### WORK REQUEST
The records below are to be reproduced word for word.

(Stored data entries)
=======

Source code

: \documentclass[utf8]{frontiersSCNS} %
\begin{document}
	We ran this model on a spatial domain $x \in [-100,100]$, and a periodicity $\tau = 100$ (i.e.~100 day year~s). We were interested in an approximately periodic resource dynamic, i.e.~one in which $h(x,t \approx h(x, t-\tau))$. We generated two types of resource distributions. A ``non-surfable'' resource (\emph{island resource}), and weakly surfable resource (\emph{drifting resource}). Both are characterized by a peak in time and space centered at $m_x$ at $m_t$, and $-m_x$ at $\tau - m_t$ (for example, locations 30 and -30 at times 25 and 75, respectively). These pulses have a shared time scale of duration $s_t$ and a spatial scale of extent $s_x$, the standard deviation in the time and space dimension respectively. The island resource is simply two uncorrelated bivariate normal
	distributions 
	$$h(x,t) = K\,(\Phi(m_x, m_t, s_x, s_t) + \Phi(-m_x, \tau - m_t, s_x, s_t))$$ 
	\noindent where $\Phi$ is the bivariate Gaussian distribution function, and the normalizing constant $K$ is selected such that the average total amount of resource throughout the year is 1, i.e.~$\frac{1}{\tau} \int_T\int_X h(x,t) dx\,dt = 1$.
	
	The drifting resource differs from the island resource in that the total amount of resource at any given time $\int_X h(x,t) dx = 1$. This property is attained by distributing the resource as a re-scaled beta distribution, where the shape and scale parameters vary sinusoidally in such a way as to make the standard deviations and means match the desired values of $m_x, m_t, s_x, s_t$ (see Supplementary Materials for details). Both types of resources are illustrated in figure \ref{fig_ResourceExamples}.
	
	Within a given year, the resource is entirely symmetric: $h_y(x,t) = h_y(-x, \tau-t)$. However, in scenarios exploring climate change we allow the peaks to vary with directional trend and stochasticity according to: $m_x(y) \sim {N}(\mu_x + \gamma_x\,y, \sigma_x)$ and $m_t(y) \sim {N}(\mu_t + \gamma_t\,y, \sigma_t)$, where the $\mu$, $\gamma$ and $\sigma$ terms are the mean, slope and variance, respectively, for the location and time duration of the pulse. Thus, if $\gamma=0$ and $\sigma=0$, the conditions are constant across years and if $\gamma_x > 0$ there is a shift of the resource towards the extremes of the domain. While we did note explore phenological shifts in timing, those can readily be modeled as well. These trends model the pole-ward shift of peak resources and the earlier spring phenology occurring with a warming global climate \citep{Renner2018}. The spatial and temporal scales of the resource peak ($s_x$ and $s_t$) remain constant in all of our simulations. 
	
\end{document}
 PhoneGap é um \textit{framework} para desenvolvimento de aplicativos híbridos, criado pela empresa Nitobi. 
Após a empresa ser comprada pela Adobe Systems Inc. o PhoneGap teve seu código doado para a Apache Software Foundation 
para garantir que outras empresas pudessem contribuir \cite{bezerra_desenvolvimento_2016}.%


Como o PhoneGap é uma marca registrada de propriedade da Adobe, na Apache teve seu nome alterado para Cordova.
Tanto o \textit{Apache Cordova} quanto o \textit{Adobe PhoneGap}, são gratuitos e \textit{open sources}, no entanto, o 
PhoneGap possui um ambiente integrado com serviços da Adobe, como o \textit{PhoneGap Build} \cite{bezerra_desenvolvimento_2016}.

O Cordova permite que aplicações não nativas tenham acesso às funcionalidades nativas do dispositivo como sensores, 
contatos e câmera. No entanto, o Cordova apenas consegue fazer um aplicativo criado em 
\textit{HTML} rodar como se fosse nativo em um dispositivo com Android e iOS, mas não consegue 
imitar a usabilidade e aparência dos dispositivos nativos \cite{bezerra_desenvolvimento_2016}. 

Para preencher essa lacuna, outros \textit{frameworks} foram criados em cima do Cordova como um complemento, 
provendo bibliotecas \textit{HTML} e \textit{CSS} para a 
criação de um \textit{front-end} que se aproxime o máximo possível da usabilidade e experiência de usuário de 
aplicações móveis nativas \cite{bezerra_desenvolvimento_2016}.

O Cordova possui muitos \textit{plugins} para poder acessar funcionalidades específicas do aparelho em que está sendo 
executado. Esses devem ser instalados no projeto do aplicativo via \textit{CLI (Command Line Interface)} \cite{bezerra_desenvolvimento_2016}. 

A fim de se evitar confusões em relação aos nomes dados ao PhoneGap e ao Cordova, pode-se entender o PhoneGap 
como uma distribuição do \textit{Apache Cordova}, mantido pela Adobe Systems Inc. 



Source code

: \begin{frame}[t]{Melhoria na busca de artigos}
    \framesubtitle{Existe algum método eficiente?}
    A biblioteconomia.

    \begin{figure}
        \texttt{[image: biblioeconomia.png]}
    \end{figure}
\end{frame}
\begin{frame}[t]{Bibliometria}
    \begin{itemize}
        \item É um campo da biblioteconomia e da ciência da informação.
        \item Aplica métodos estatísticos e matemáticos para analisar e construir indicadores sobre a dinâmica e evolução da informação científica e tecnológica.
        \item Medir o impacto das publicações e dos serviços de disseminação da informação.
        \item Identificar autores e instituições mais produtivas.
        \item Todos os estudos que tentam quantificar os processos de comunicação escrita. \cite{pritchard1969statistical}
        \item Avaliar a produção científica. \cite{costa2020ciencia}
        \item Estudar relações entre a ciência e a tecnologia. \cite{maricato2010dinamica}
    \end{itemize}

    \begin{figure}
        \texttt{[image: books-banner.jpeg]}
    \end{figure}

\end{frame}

=======

### YOUR SOLUTION
Source code

: \documentclass[utf8]{frontiersSCNS} %
\begin{document}
	We ran this model on a spatial domain $x \in [-100,100]$, and a periodicity $\tau = 100$ (i.e.~100 day year~s). We were interested in an approximately periodic resource dynamic, i.e.~one in which $h(x,t \approx h(x, t-\tau))$. We generated two types of resource distributions. A ``non-surfable'' resource (\emph{island resource}), and weakly surfable resource (\emph{drifting resource}). Both are characterized by a peak in time and space centered at $m_x$ at $m_t$, and $-m_x$ at $\tau - m_t$ (for example, locations 30 and -30 at times 25 and 75, respectively). These pulses have a shared time scale of duration $s_t$ and a spatial scale of extent $s_x$, the standard deviation in the time and space dimension respectively. The island resource is simply two uncorrelated bivariate normal
	distributions 
	$$h(x,t) = K\,(\Phi(m_x, m_t, s_x, s_t) + \Phi(-m_x, \tau - m_t, s_x, s_t))$$ 
	\noindent where $\Phi$ is the bivariate Gaussian distribution function, and the normalizing constant $K$ is selected such that the average total amount of resource throughout the year is 1, i.e.~$\frac{1}{\tau} \int_T\int_X h(x,t) dx\,dt = 1$.
	
	The drifting resource differs from the island resource in that the total amount of resource at any given time $\int_X h(x,t) dx = 1$. This property is attained by distributing the resource as a re-scaled beta distribution, where the shape and scale parameters vary sinusoidally in such a way as to make the standard deviations and means match the desired values of $m_x, m_t, s_x, s_t$ (see Supplementary Materials for details). Both types of resources are illustrated in figure \ref{fig_ResourceExamples}.
	
	Within a given year, the resource is entirely symmetric: $h_y(x,t) = h_y(-x, \tau-t)$. However, in scenarios exploring climate change we allow the peaks to vary with directional trend and stochasticity according to: $m_x(y) \sim {N}(\mu_x + \gamma_x\,y, \sigma_x)$ and $m_t(y) \sim {N}(\mu_t + \gamma_t\,y, \sigma_t)$, where the $\mu$, $\gamma$ and $\sigma$ terms are the mean, slope and variance, respectively, for the location and time duration of the pulse. Thus, if $\gamma=0$ and $\sigma=0$, the conditions are constant across years and if $\gamma_x > 0$ there is a shift of the resource towards the extremes of the domain. While we did note explore phenological shifts in timing, those can readily be modeled as well. These trends model the pole-ward shift of peak resources and the earlier spring phenology occurring with a warming global climate \citep{Renner2018}. The spatial and temporal scales of the resource peak ($s_x$ and $s_t$) remain constant in all of our simulations. 
	
\end{document}
 PhoneGap é um \textit{framework} para desenvolvimento de aplicativos híbridos, criado pela empresa Nitobi. 
Após a empresa ser comprada pela Adobe Systems Inc. o PhoneGap teve seu código doado para a Apache Software Foundation 
para garantir que outras empresas pudessem contribuir \cite{bezerra_desenvolvimento_2016}.%


Como o PhoneGap é uma marca registrada de propriedade da Adobe, na Apache teve seu nome alterado para Cordova.
Tanto o \textit{Apache Cordova} quanto o \textit{Adobe PhoneGap}, são gratuitos e \textit{open sources}, no entanto, o 
PhoneGap possui um ambiente integrado com serviços da Adobe, como o \textit{PhoneGap Build} \cite{bezerra_desenvolvimento_2016}.

O Cordova permite que aplicações não nativas tenham acesso às funcionalidades nativas do dispositivo como sensores, 
contatos e câmera. No entanto, o Cordova apenas consegue fazer um aplicativo criado em 
\textit{HTML} rodar como se fosse nativo em um dispositivo com Android e iOS, mas não consegue 
imitar a usabilidade e aparência dos dispositivos nativos \cite{bezerra_desenvolvimento_2016}. 

Para preencher essa lacuna, outros \textit{frameworks} foram criados em cima do Cordova como um complemento, 
provendo bibliotecas \textit{HTML} e \textit{CSS} para a 
criação de um \textit{front-end} que se aproxime o máximo possível da usabilidade e experiência de usuário de 
aplicações móveis nativas \cite{bezerra_desenvolvimento_2016}.

O Cordova possui muitos \textit{plugins} para poder acessar funcionalidades específicas do aparelho em que está sendo 
executado. Esses devem ser instalados no projeto do aplicativo via \textit{CLI (Command Line Interface)} \cite{bezerra_desenvolvimento_2016}. 

A fim de se evitar confusões em relação aos nomes dados ao PhoneGap e ao Cordova, pode-se entender o PhoneGap 
como uma distribuição do \textit{Apache Cordova}, mantido pela Adobe Systems Inc. 



Source code

: \begin{frame}[t]{Melhoria na busca de artigos}
    \framesubtitle{Existe algum método eficiente?}
    A biblioteconomia.

    \begin{figure}
        \texttt{[image: biblioeconomia.png]}
    \end{figure}
\end{frame}
\begin{frame}[t]{Bibliometria}
    \begin{itemize}
        \item É um campo da biblioteconomia e da ciência da informação.
        \item Aplica métodos estatísticos e matemáticos para analisar e construir indicadores sobre a dinâmica e evolução da informação científica e tecnológica.
        \item Medir o impacto das publicações e dos serviços de disseminação da informação.
        \item Identificar autores e instituições mais produtivas.
        \item Todos os estudos que tentam quantificar os processos de comunicação escrita. \cite{pritchard1969statistical}
        \item Avaliar a produção científica. \cite{costa2020ciencia}
        \item Estudar relações entre a ciência e a tecnologia. \cite{maricato2010dinamica}
    \end{itemize}

    \begin{figure}
        \texttt{[image: books-banner.jpeg]}
    \end{figure}

\end{frame}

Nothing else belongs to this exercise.